The evolution of the twisted pair overhead lines (yes they were, at every other pole on alternate pairs) and the twisted insulated pairs in underground cables was standardised at 600 Ohms. However until the migration to higher speed modems, ISDN and ADSL the characteristic impedance of short sections of the line were not as critical. The aerial wiring from the pole to the house and inside the house were often untwisted wiring of undetermined impedance and jumpers and links in junction boxes and the exchanges could be of a relaxed specification.

The exchange DC resistance was standardised to around 2000 Ohms to match the characteristic impedance of the lines and the typical current requirements of the early handsets. The off-hook condition was signalled by the current draw of the handset and needed to be distinct from the leakage current in the on-hook condition in long runs of wires with sometimes questionable insulation. The exchange resistance and the wire resistances were adjusted at times to account for long lines and other taxing conditions.

While early handsets applied a resistive load to the line that would be detectable by the current drawn modern handsets are designed with voltage clamps, either active or simple Zener diode circuits to clamp the off-hook voltage around 8-12 V with reasonable source impedances. This is to allow for easy voltage scavenging for the electronic circuits of the phone, modem or other instrument connected to the line. The ringer circuits were powered by the AC coupled ringing voltage.

The POTS system was very reliable and supported out of band signalling by making and breaking the loop current for pulse dialing and flash purposes It was able to evolve to support DTMF (touch tone) dialing, voice band modems, ISDN and ADSL systems over the same copper conductors and physical routing infrastructure.

If you want to research how handsets could be made to work then I would look at old application circuits for early analogue modems and other phone accessories. If you want to find out how the exchange circuitry was implemented then look at application notes on hybrids which was the industry term for the very interesting transformer or semiconductor circuit that would convert the bidirectional 2 wire line to a 4 wire configuration to allow for amplifying, multiplexing and digitizing of one directional signals. The PABX market had to be a virtual exchange for the local handsets (often at reduced voltage) and also mimic a telephone instrument to connect to the PSTN network and they have specifications listed in some of their documents (see section 5.1 of this linked document).

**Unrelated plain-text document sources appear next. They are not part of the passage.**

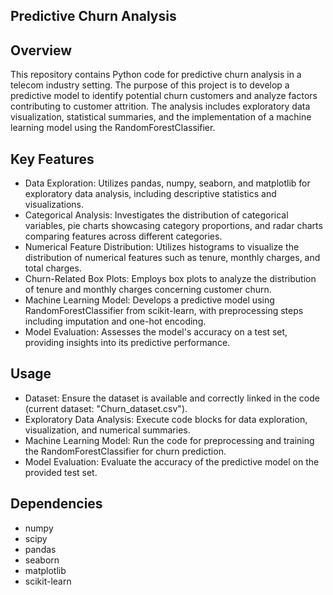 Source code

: ## Predictive Churn Analysis
## Overview
This repository contains Python code for predictive churn analysis in a telecom industry setting. The purpose of this project is to develop a predictive model to identify potential churn customers and analyze factors contributing to customer attrition. The analysis includes exploratory data visualization, statistical summaries, and the implementation of a machine learning model using the RandomForestClassifier.

## Key Features

- Data Exploration: Utilizes pandas, numpy, seaborn, and matplotlib for exploratory data analysis, including descriptive statistics and visualizations.
- Categorical Analysis: Investigates the distribution of categorical variables, pie charts showcasing category proportions, and radar charts comparing features across different categories.
- Numerical Feature Distribution: Utilizes histograms to visualize the distribution of numerical features such as tenure, monthly charges, and total charges.
- Churn-Related Box Plots: Employs box plots to analyze the distribution of tenure and monthly charges concerning customer churn.
- Machine Learning Model: Develops a predictive model using RandomForestClassifier from scikit-learn, with preprocessing steps including imputation and one-hot encoding.
- Model Evaluation: Assesses the model's accuracy on a test set, providing insights into its predictive performance.

## Usage

- Dataset: Ensure the dataset is available and correctly linked in the code (current dataset: "Churn_dataset.csv").
- Exploratory Data Analysis: Execute code blocks for data exploration, visualization, and numerical summaries.
- Machine Learning Model: Run the code for preprocessing and training the RandomForestClassifier for churn prediction.
- Model Evaluation: Evaluate the accuracy of the predictive model on the provided test set.

## Dependencies
- numpy
- scipy
- pandas
- seaborn
- matplotlib
- scikit-learn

@jonk has alot of good info. If you have a DMM, you can check if your handset is like typical old std of. 180 ohms DC. This is what I would expect. The rest is line loss.


Some very good notes. The older Western Electric telephone (Model 500 I recall) was an engineering work of art as the result of many years of refinement.

These phones included varisters (resistance changes with current) which modified microphone to earpiece volume ratio. For long lines with higher loss the CO would adjust line current which caused users to speak louder. This is a pretty tricky task as the phone is a hybrid device that separates incoming signals from out going signals. And there were a bunch of other "Features" rolled into the phones such as "Anti Tinkle" circuits. (Prevent bell noises during dialing.)

If you have an old Model 500 keep it, it is a work of engineering art.